*** INPUT DATA ***

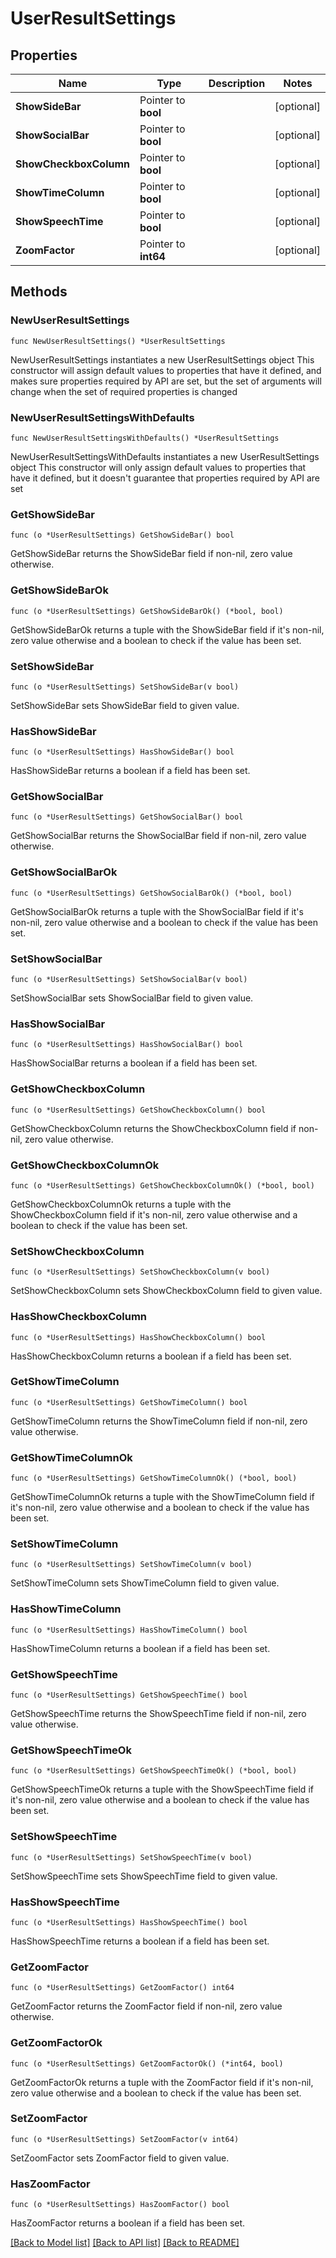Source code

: # UserResultSettings

## Properties

Name | Type | Description | Notes
------------ | ------------- | ------------- | -------------
**ShowSideBar** | Pointer to **bool** |  | [optional] 
**ShowSocialBar** | Pointer to **bool** |  | [optional] 
**ShowCheckboxColumn** | Pointer to **bool** |  | [optional] 
**ShowTimeColumn** | Pointer to **bool** |  | [optional] 
**ShowSpeechTime** | Pointer to **bool** |  | [optional] 
**ZoomFactor** | Pointer to **int64** |  | [optional] 

## Methods

### NewUserResultSettings

`func NewUserResultSettings() *UserResultSettings`

NewUserResultSettings instantiates a new UserResultSettings object
This constructor will assign default values to properties that have it defined,
and makes sure properties required by API are set, but the set of arguments
will change when the set of required properties is changed

### NewUserResultSettingsWithDefaults

`func NewUserResultSettingsWithDefaults() *UserResultSettings`

NewUserResultSettingsWithDefaults instantiates a new UserResultSettings object
This constructor will only assign default values to properties that have it defined,
but it doesn't guarantee that properties required by API are set

### GetShowSideBar

`func (o *UserResultSettings) GetShowSideBar() bool`

GetShowSideBar returns the ShowSideBar field if non-nil, zero value otherwise.

### GetShowSideBarOk

`func (o *UserResultSettings) GetShowSideBarOk() (*bool, bool)`

GetShowSideBarOk returns a tuple with the ShowSideBar field if it's non-nil, zero value otherwise
and a boolean to check if the value has been set.

### SetShowSideBar

`func (o *UserResultSettings) SetShowSideBar(v bool)`

SetShowSideBar sets ShowSideBar field to given value.

### HasShowSideBar

`func (o *UserResultSettings) HasShowSideBar() bool`

HasShowSideBar returns a boolean if a field has been set.

### GetShowSocialBar

`func (o *UserResultSettings) GetShowSocialBar() bool`

GetShowSocialBar returns the ShowSocialBar field if non-nil, zero value otherwise.

### GetShowSocialBarOk

`func (o *UserResultSettings) GetShowSocialBarOk() (*bool, bool)`

GetShowSocialBarOk returns a tuple with the ShowSocialBar field if it's non-nil, zero value otherwise
and a boolean to check if the value has been set.

### SetShowSocialBar

`func (o *UserResultSettings) SetShowSocialBar(v bool)`

SetShowSocialBar sets ShowSocialBar field to given value.

### HasShowSocialBar

`func (o *UserResultSettings) HasShowSocialBar() bool`

HasShowSocialBar returns a boolean if a field has been set.

### GetShowCheckboxColumn

`func (o *UserResultSettings) GetShowCheckboxColumn() bool`

GetShowCheckboxColumn returns the ShowCheckboxColumn field if non-nil, zero value otherwise.

### GetShowCheckboxColumnOk

`func (o *UserResultSettings) GetShowCheckboxColumnOk() (*bool, bool)`

GetShowCheckboxColumnOk returns a tuple with the ShowCheckboxColumn field if it's non-nil, zero value otherwise
and a boolean to check if the value has been set.

### SetShowCheckboxColumn

`func (o *UserResultSettings) SetShowCheckboxColumn(v bool)`

SetShowCheckboxColumn sets ShowCheckboxColumn field to given value.

### HasShowCheckboxColumn

`func (o *UserResultSettings) HasShowCheckboxColumn() bool`

HasShowCheckboxColumn returns a boolean if a field has been set.

### GetShowTimeColumn

`func (o *UserResultSettings) GetShowTimeColumn() bool`

GetShowTimeColumn returns the ShowTimeColumn field if non-nil, zero value otherwise.

### GetShowTimeColumnOk

`func (o *UserResultSettings) GetShowTimeColumnOk() (*bool, bool)`

GetShowTimeColumnOk returns a tuple with the ShowTimeColumn field if it's non-nil, zero value otherwise
and a boolean to check if the value has been set.

### SetShowTimeColumn

`func (o *UserResultSettings) SetShowTimeColumn(v bool)`

SetShowTimeColumn sets ShowTimeColumn field to given value.

### HasShowTimeColumn

`func (o *UserResultSettings) HasShowTimeColumn() bool`

HasShowTimeColumn returns a boolean if a field has been set.

### GetShowSpeechTime

`func (o *UserResultSettings) GetShowSpeechTime() bool`

GetShowSpeechTime returns the ShowSpeechTime field if non-nil, zero value otherwise.

### GetShowSpeechTimeOk

`func (o *UserResultSettings) GetShowSpeechTimeOk() (*bool, bool)`

GetShowSpeechTimeOk returns a tuple with the ShowSpeechTime field if it's non-nil, zero value otherwise
and a boolean to check if the value has been set.

### SetShowSpeechTime

`func (o *UserResultSettings) SetShowSpeechTime(v bool)`

SetShowSpeechTime sets ShowSpeechTime field to given value.

### HasShowSpeechTime

`func (o *UserResultSettings) HasShowSpeechTime() bool`

HasShowSpeechTime returns a boolean if a field has been set.

### GetZoomFactor

`func (o *UserResultSettings) GetZoomFactor() int64`

GetZoomFactor returns the ZoomFactor field if non-nil, zero value otherwise.

### GetZoomFactorOk

`func (o *UserResultSettings) GetZoomFactorOk() (*int64, bool)`

GetZoomFactorOk returns a tuple with the ZoomFactor field if it's non-nil, zero value otherwise
and a boolean to check if the value has been set.

### SetZoomFactor

`func (o *UserResultSettings) SetZoomFactor(v int64)`

SetZoomFactor sets ZoomFactor field to given value.

### HasZoomFactor

`func (o *UserResultSettings) HasZoomFactor() bool`

HasZoomFactor returns a boolean if a field has been set.


[[Back to Model list]](../README.md#documentation-for-models) [[Back to API list]](../README.md#documentation-for-api-endpoints) [[Back to README]](../README.md)


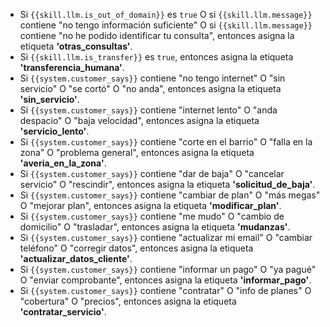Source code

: - Si `{{skill.llm.is_out_of_domain}}` es `true` O si `{{skill.llm.message}}` contiene "no tengo información suficiente" O si `{{skill.llm.message}}` contiene "no he podido identificar tu consulta", entonces asigna la etiqueta **'otras_consultas'**.
- Si `{{skill.llm.is_transfer}}` es `true`, entonces asigna la etiqueta **'transferencia_humana'**.
- Si `{{system.customer_says}}` contiene "no tengo internet" O "sin servicio" O "se cortó" O "no anda", entonces asigna la etiqueta **'sin_servicio'**.
- Si `{{system.customer_says}}` contiene "internet lento" O "anda despacio" O "baja velocidad", entonces asigna la etiqueta **'servicio_lento'**.
- Si `{{system.customer_says}}` contiene "corte en el barrio" O "falla en la zona" O "problema general", entonces asigna la etiqueta **'averia_en_la_zona'**.
- Si `{{system.customer_says}}` contiene "dar de baja" O "cancelar servicio" O "rescindir", entonces asigna la etiqueta **'solicitud_de_baja'**.
- Si `{{system.customer_says}}` contiene "cambiar de plan" O "más megas" O "mejorar plan", entonces asigna la etiqueta **'modificar_plan'**.
- Si `{{system.customer_says}}` contiene "me mudo" O "cambio de domicilio" O "trasladar", entonces asigna la etiqueta **'mudanzas'**.
- Si `{{system.customer_says}}` contiene "actualizar mi email" O "cambiar teléfono" O "corregir datos", entonces asigna la etiqueta **'actualizar_datos_cliente'**.
- Si `{{system.customer_says}}` contiene "informar un pago" O "ya pagué" O "enviar comprobante", entonces asigna la etiqueta **'informar_pago'**.
- Si `{{system.customer_says}}` contiene "contratar" O "info de planes" O "cobertura" O "precios", entonces asigna la etiqueta **'contratar_servicio'**.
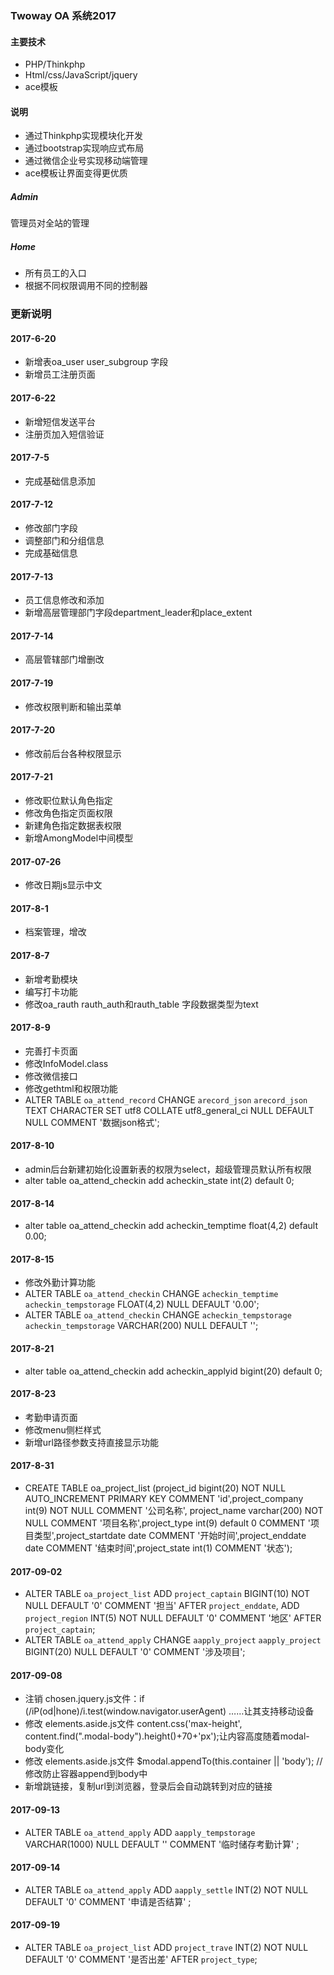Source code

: ### Twoway OA 系统2017
#### 主要技术
* PHP/Thinkphp
* Html/css/JavaScript/jquery
* ace模板

#### 说明
* 通过Thinkphp实现模块化开发
* 通过bootstrap实现响应式布局
* 通过微信企业号实现移动端管理
* ace模板让界面变得更优质

##### Admin
管理员对全站的管理

##### Home 
* 所有员工的入口
* 根据不同权限调用不同的控制器

### 更新说明

#### 2017-6-20
* 新增表oa_user user_subgroup 字段
* 新增员工注册页面

#### 2017-6-22
* 新增短信发送平台
* 注册页加入短信验证

#### 2017-7-5
* 完成基础信息添加

#### 2017-7-12
* 修改部门字段
* 调整部门和分组信息
* 完成基础信息

#### 2017-7-13
* 员工信息修改和添加
* 新增高层管理部门字段department_leader和place_extent

#### 2017-7-14
* 高层管辖部门增删改

#### 2017-7-19
* 修改权限判断和输出菜单

#### 2017-7-20
* 修改前后台各种权限显示

#### 2017-7-21
* 修改职位默认角色指定
* 修改角色指定页面权限
* 新建角色指定数据表权限
* 新增AmongModel中间模型

#### 2017-07-26
* 修改日期js显示中文

#### 2017-8-1
* 档案管理，增改

#### 2017-8-7
* 新增考勤模块
* 编写打卡功能
* 修改oa_rauth rauth_auth和rauth_table 字段数据类型为text

#### 2017-8-9
* 完善打卡页面
* 修改InfoModel.class
* 修改微信接口
* 修改gethtml和权限功能
* ALTER TABLE `oa_attend_record` CHANGE `arecord_json` `arecord_json` TEXT CHARACTER SET utf8 COLLATE utf8_general_ci NULL DEFAULT NULL COMMENT '数据json格式';

#### 2017-8-10
* admin后台新建初始化设置新表的权限为select，超级管理员默认所有权限
* alter table oa_attend_checkin add acheckin_state int(2) default 0;

#### 2017-8-14
* alter table oa_attend_checkin add acheckin_temptime float(4,2) default 0.00;

#### 2017-8-15
* 修改外勤计算功能
* ALTER TABLE `oa_attend_checkin` CHANGE `acheckin_temptime` `acheckin_tempstorage` FLOAT(4,2) NULL DEFAULT '0.00';
* ALTER TABLE `oa_attend_checkin` CHANGE `acheckin_tempstorage` `acheckin_tempstorage` VARCHAR(200) NULL DEFAULT '';

#### 2017-8-21
* alter table oa_attend_checkin add acheckin_applyid bigint(20) default 0;

#### 2017-8-23
* 考勤申请页面
* 修改menu侧栏样式
* 新增url路径参数支持直接显示功能

#### 2017-8-31
* CREATE TABLE oa_project_list (project_id bigint(20) NOT NULL AUTO_INCREMENT PRIMARY KEY  COMMENT 'id',project_company int(9) NOT NULL COMMENT '公司名称', project_name varchar(200) NOT NULL COMMENT '项目名称',project_type int(9) default 0 COMMENT '项目类型',project_startdate date COMMENT '开始时间',project_enddate date COMMENT '结束时间',project_state int(1) COMMENT '状态');

#### 2017-09-02
* ALTER TABLE `oa_project_list` ADD `project_captain` BIGINT(10) NOT NULL DEFAULT '0' COMMENT '担当' AFTER `project_enddate`, ADD `project_region` INT(5) NOT NULL DEFAULT '0' COMMENT '地区' AFTER `project_captain`;
* ALTER TABLE `oa_attend_apply` CHANGE `aapply_project` `aapply_project` BIGINT(20) NULL DEFAULT '0' COMMENT '涉及项目';

#### 2017-09-08
* 注销 chosen.jquery.js文件：if (/iP(od|hone)/i.test(window.navigator.userAgent) ……让其支持移动设备
* 修改 elements.aside.js文件 content.css('max-height', content.find(".modal-body").height()+70+'px');让内容高度随着modal-body变化
* 修改 elements.aside.js文件 $modal.appendTo(this.container || 'body'); //修改防止容器append到body中
* 新增跳链接，复制url到浏览器，登录后会自动跳转到对应的链接

#### 2017-09-13
* ALTER TABLE `oa_attend_apply` ADD `aapply_tempstorage` VARCHAR(1000) NULL DEFAULT '' COMMENT '临时储存考勤计算' ;

#### 2017-09-14
* ALTER TABLE `oa_attend_apply` ADD `aapply_settle` INT(2) NOT NULL DEFAULT '0' COMMENT '申请是否结算' ;

#### 2017-09-19
* ALTER TABLE `oa_project_list` ADD `project_trave` INT(2) NOT NULL DEFAULT '0' COMMENT '是否出差' AFTER `project_type`;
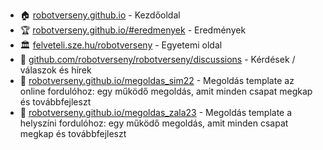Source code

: - :house: [robotverseny.github.io](https://robotverseny.github.io/) - Kezdőoldal
- :trophy: [robotverseny.github.io/#eredmenyek](https://robotverseny.github.io/#eredmenyek) - Eredmények
- 🏛  [felveteli.sze.hu/robotverseny](https://felveteli.sze.hu/robotverseny) - Egyetemi oldal
- :loudspeaker: [github.com/robotverseny/robotverseny/discussions](https://github.com/robotverseny/robotverseny/discussions) - Kérdések / válaszok és hírek
- :robot: [robotverseny.github.io/megoldas_sim22](https://robotverseny.github.io/megoldas_sim22/) - Megoldás template az online fordulóhoz: egy működő megoldás, amit minden csapat megkap és továbbfejleszt
- :robot: [robotverseny.github.io/megoldas_zala23](https://robotverseny.github.io/megoldas_zala23/) - Megoldás template a helyszíni fordulóhoz: egy működő megoldás, amit minden csapat megkap és továbbfejleszt
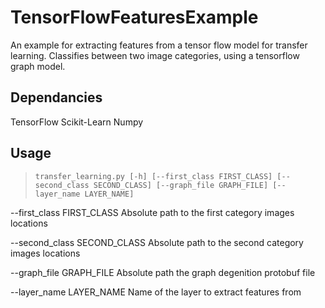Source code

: # TensorFlowFeaturesExample
An example for extracting features from a tensor flow model for transfer learning.
Classifies between two image categories, using a tensorflow graph model.

Dependancies
------------

TensorFlow
Scikit-Learn
Numpy

Usage
-----

> `transfer_learning.py [-h] [--first_class FIRST_CLASS]
                            [--second_class SECOND_CLASS]
                            [--graph_file GRAPH_FILE]
                            [--layer_name LAYER_NAME]`
  
  
  --first_class FIRST_CLASS
                        Absolute path to the first category images locations

  --second_class SECOND_CLASS
                        Absolute path to the second category images locations

  --graph_file GRAPH_FILE
                        Absolute path the graph degenition protobuf file

  --layer_name LAYER_NAME
                        Name of the layer to extract features from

*** End of INPUT DATA ***

* _DESCRIPTION OF THE TASK_
Given the records above, return the lines starting at the one that holds "#### 2017-09-19" and ending at the one that holds "Megoldás template az", exactly, and nothing besides; leave every picture out.

* _WRITTEN REPLY_
#### 2017-09-19
* ALTER TABLE `oa_project_list` ADD `project_trave` INT(2) NOT NULL DEFAULT '0' COMMENT '是否出差' AFTER `project_type`;
Source code

: - :house: [robotverseny.github.io](https://robotverseny.github.io/) - Kezdőoldal
- :trophy: [robotverseny.github.io/#eredmenyek](https://robotverseny.github.io/#eredmenyek) - Eredmények
- 🏛  [felveteli.sze.hu/robotverseny](https://felveteli.sze.hu/robotverseny) - Egyetemi oldal
- :loudspeaker: [github.com/robotverseny/robotverseny/discussions](https://github.com/robotverseny/robotverseny/discussions) - Kérdések / válaszok és hírek
- :robot: [robotverseny.github.io/megoldas_sim22](https://robotverseny.github.io/megoldas_sim22/) - Megoldás template az online fordulóhoz: egy működő megoldás, amit minden csapat megkap és továbbfejleszt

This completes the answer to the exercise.